How can we encourage consumers to pay more attention to their mortgages? We spoke with Stefanie de Beer, senior supervisor and behavioural economist at the Dutch Authority for Financial Markets (AFM), about their research and new report, “Experimenting: Activating Learning Together.”
Financial well-being is the hallmark of a healthy society. Yet most of us do not put nearly enough thought into our financial situation. Busy with work and family life, we put off the task of overhauling our finances to an unspecified future date. All too often, this future never comes.
If we are to be financially healthy, then we need to make our finances part of our everyday lives – much in the same way that meals, exercise, and medical check-ups are routine. The problem is that tasks involving long-term finances never seem very pressing. Short due dates and high penalties motivate us to pay our bills and debts, but checking our mortgage conditions or shopping around for better investments always feel like they can be put off for tomorrow.
As part of a broader series of experiments aimed at promoting consumer choice, the AFM, ING and Florius carried out behavioural science experiments with Dutch people who hold interest-only mortgages.
According to the report, some interest-only mortgages are risky because holders cannot always afford to pay off or repay their loan when the interest-free period ends. Even if holders can repay their loan, affordability is an issue for some of them. It is important to nudge consumers towards assessing their ability to repay, and perhaps making voluntary repayments or taking other actions to decrease risk.
The researchers used several methods to nudge consumers.
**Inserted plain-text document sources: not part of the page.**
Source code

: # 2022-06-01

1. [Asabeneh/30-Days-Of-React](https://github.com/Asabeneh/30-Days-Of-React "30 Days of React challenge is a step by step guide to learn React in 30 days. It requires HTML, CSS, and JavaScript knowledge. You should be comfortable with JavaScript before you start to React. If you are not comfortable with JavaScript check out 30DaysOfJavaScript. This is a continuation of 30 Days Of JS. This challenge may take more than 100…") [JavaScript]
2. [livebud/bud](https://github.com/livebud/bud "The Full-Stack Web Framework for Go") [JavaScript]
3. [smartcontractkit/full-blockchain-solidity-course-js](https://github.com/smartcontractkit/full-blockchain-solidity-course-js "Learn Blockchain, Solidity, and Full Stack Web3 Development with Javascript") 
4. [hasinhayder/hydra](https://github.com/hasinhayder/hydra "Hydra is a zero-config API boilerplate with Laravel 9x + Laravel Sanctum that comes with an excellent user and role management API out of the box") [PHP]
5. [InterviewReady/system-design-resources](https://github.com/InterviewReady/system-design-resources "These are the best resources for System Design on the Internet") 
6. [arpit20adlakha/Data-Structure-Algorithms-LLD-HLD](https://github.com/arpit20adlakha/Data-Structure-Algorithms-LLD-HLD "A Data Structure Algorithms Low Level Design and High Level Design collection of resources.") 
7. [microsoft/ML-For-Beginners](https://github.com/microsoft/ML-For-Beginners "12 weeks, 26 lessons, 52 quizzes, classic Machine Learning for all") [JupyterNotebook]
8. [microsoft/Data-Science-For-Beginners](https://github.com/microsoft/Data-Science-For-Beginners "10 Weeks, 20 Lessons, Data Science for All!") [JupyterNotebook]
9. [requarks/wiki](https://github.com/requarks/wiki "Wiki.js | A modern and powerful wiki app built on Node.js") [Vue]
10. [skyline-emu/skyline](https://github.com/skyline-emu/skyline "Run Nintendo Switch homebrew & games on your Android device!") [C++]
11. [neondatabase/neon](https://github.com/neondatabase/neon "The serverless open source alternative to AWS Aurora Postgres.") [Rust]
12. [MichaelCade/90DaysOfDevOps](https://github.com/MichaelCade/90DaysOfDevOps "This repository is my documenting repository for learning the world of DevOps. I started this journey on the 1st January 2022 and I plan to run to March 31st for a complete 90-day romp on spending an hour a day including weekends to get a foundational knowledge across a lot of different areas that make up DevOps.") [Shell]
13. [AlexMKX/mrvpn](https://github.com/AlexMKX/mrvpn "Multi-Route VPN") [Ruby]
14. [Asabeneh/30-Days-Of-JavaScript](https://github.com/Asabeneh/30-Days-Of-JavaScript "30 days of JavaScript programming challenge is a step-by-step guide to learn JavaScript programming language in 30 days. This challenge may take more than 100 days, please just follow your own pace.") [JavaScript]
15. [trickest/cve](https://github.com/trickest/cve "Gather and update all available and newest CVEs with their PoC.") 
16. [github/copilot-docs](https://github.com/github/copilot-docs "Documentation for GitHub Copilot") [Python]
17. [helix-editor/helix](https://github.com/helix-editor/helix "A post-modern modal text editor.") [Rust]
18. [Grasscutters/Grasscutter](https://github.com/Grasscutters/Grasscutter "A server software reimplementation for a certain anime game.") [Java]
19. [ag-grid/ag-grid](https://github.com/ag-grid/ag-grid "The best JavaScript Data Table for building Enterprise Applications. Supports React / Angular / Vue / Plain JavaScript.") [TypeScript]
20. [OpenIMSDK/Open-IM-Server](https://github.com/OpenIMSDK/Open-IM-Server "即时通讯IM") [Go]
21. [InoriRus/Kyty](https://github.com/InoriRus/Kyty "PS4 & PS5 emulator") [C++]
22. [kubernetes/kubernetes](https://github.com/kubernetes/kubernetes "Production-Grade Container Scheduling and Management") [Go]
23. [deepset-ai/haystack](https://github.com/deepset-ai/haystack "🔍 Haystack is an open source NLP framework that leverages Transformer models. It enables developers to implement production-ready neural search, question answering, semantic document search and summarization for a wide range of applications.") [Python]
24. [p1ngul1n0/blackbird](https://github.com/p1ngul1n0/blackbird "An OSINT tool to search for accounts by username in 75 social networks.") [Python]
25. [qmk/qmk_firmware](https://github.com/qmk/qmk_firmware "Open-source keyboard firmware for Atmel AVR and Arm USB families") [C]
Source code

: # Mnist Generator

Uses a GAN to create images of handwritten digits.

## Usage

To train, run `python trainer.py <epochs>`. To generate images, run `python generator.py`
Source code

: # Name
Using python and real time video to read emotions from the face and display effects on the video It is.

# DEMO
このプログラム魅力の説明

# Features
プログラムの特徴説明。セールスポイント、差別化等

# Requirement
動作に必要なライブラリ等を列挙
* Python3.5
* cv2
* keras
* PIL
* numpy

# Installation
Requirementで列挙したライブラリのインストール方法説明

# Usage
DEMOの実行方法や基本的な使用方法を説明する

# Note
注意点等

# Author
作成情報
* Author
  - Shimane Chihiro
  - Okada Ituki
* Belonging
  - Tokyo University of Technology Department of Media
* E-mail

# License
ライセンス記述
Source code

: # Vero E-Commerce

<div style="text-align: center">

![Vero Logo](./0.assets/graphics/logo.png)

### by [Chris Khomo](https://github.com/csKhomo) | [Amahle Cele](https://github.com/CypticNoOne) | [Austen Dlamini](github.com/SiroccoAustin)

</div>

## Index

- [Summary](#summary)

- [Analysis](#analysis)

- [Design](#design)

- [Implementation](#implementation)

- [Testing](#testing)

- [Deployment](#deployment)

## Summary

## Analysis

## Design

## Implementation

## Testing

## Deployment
In both experiments, there was a control group and a group that received a new treatment. In the ING experiment, a group of customers were sent a text message to remind them to open a message online about paying off their mortgage. In the Florius experiment, 1000 (out of 5000) customers received a letter and a voucher that partially covered the cost of financial advice.
The research with ING indicated that the text messages encouraged consumers to open their online messages. Almost 66% of customers opened the message after receiving the SMS, compared to only 52% of people who did not receive the SMS.
Florius’s combination of a letter and voucher also increased the number of customers taking action from 5% to almost 9%. Moreover, these customers tended to take concrete action to improve their financial situation.
According to Stefanie de Beer, senior supervisor and behavioural economist at the AFM, the lesson here is that it is not enough to encourage customers to read information. They need to be nudged more strongly to take action. She explains, “It is important to identify all the hurdles in the process and then come up with interventions to mitigate all these barriers.”
Stefanie told us personalised communication is a cheap, easy to implement and activates customers, since they could easily see how high their debt was and figure out how to decrease their risk. However, she notes while higher monthly payments can help people to reduce their risk, they act as a deterrent. People “don’t want to feel the pain in the short term”, even if this improves their long-term position.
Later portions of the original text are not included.